→ Exercise requirements:
After finding the line containing "- Monitor door" below, please output that line and each following one through the line containing "- Cloud master: Master", exactly as written.

##### Data supplied

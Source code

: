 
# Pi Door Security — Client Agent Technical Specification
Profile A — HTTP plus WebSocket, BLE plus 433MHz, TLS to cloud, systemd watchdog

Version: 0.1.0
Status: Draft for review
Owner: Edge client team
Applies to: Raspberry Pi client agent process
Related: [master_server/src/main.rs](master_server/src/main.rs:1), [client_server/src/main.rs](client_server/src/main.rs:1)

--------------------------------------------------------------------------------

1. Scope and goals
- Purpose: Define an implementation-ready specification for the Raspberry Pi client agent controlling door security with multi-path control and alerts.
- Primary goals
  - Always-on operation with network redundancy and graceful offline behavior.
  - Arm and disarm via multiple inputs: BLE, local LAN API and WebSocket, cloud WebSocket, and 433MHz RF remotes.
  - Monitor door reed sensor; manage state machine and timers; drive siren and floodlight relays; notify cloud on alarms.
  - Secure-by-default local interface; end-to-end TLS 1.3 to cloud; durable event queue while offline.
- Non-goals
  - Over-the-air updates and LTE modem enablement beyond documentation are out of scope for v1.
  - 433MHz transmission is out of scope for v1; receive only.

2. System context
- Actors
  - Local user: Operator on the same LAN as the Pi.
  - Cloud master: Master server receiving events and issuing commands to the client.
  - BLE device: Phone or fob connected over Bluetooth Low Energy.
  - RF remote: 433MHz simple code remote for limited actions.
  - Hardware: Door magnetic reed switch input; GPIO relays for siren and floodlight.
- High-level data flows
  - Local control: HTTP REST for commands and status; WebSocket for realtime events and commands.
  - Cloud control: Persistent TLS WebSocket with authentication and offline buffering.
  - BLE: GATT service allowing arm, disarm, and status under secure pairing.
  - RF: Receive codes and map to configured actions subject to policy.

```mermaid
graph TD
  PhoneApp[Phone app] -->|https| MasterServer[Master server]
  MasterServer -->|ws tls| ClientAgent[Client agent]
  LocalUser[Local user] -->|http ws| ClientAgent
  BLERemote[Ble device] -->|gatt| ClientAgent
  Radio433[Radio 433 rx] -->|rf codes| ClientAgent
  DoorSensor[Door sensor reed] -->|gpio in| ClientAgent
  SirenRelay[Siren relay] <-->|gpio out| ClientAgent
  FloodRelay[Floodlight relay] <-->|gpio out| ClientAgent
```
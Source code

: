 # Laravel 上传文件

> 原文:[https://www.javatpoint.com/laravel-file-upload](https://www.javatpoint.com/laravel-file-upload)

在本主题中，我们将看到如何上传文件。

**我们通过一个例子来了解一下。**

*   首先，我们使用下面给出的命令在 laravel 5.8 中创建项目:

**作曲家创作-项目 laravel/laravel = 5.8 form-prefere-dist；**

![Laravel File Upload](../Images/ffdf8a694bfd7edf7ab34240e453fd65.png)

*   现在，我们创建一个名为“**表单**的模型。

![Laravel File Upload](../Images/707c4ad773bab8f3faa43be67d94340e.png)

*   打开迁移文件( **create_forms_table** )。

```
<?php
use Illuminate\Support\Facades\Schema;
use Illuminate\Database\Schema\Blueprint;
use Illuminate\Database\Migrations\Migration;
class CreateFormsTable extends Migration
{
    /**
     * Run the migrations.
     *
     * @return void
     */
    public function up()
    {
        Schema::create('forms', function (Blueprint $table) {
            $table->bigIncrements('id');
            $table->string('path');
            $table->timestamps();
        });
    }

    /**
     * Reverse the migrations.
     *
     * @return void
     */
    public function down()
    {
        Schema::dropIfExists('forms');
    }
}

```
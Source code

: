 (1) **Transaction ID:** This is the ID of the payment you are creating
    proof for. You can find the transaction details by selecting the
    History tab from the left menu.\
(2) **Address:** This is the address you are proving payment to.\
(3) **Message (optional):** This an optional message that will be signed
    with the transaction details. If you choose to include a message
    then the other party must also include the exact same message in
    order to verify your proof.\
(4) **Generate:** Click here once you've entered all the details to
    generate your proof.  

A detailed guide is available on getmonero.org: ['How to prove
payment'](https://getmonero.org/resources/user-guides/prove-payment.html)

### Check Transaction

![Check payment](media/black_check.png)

##########

→ Solution for this problem:
  - Monitor door reed sensor; manage state machine and timers; drive siren and floodlight relays; notify cloud on alarms.
  - Secure-by-default local interface; end-to-end TLS 1.3 to cloud; durable event queue while offline.
- Non-goals
  - Over-the-air updates and LTE modem enablement beyond documentation are out of scope for v1.
  - 433MHz transmission is out of scope for v1; receive only.

2. System context
- Actors
  - Local user: Operator on the same LAN as the Pi.
  - Cloud master: Master server receiving events and issuing commands to the client.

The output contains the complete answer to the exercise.